• Task item:
Which lines in the records below contain the word "textbf"? Report each of them.

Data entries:
----
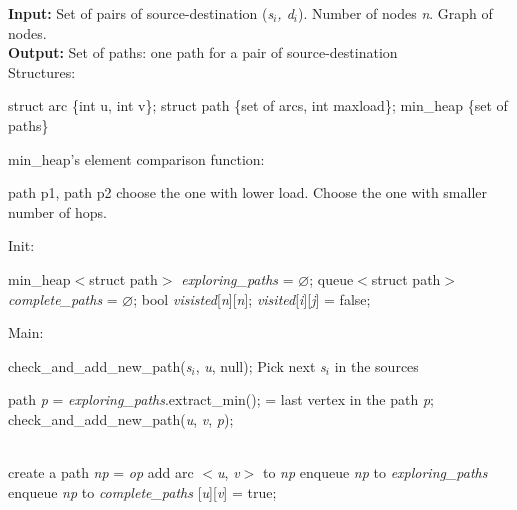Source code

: \begin{algorithm}[!htp]
\textbf{Input:} Set of pairs of source-destination (\textit{s$_i$, d$_i$}). Number of nodes \textit{n}. Graph of nodes. \\
\textbf{Output:} Set of paths: one path for a pair of source-destination \\

Structures:
    \begin{algorithmic}
        \State struct arc \{int u, int v\};
        \State struct path \{set of arcs, int maxload\};
        \State min\_heap \{set of paths\}
    \end{algorithmic}

min\_heap's element comparison function:
    \begin{algorithmic}
         {path p1, path p2}
                \State choose the one with lower load.
                \State Choose the one with smaller number of hops.
            \EndIf
        \EndFunction
    \end{algorithmic}

Init:
    \begin{algorithmic}
	\State min\_heap$<$struct path$>$ \textit{exploring\_paths} = $\varnothing$;
	\State queue$<$struct path$>$ \textit{complete\_paths} = $\varnothing$;
	\State bool \textit{visisted}[\textit{n}][\textit{n}];
	    \State \textit{visited}[{\it i}][{\it j}] = false;
	\EndFor
    \end{algorithmic}
Main:

\begin{algorithmic}

	\State check\_and\_add\_new\_path({\it s}$_i$, \textit{u}, null);
	\State Pick next \textit{s$_i$} in the sources
    \EndWhile

	\State path \textit{p} = \textit{exploring\_paths}.extract\_min();
	 = last vertex in the path {\it p};
	    \State check\_and\_add\_new\_path({\it u}, \textit{v}, {\it p});
	\EndFor
    \EndWhile

    \EndFunction
\\
	    \State create a path \textit{np} = {\it op}
	    \State add arc $<$\textit{u}, \textit{v}$>$ to \textit{np}
	    \State enqueue \textit{np} to \textit{exploring\_paths}
	        \State enqueue \textit{np} to \textit{complete\_paths}
            \EndIf
	    [\textit{u}][\textit{v}] = true;
	\EndIf
    \EndFunction
\end{algorithmic}


\end{algorithm}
----
• Answer section:
\textbf{Input:} Set of pairs of source-destination (\textit{s$_i$, d$_i$}). Number of nodes \textit{n}. Graph of nodes. \\
\textbf{Output:} Set of paths: one path for a pair of source-destination \\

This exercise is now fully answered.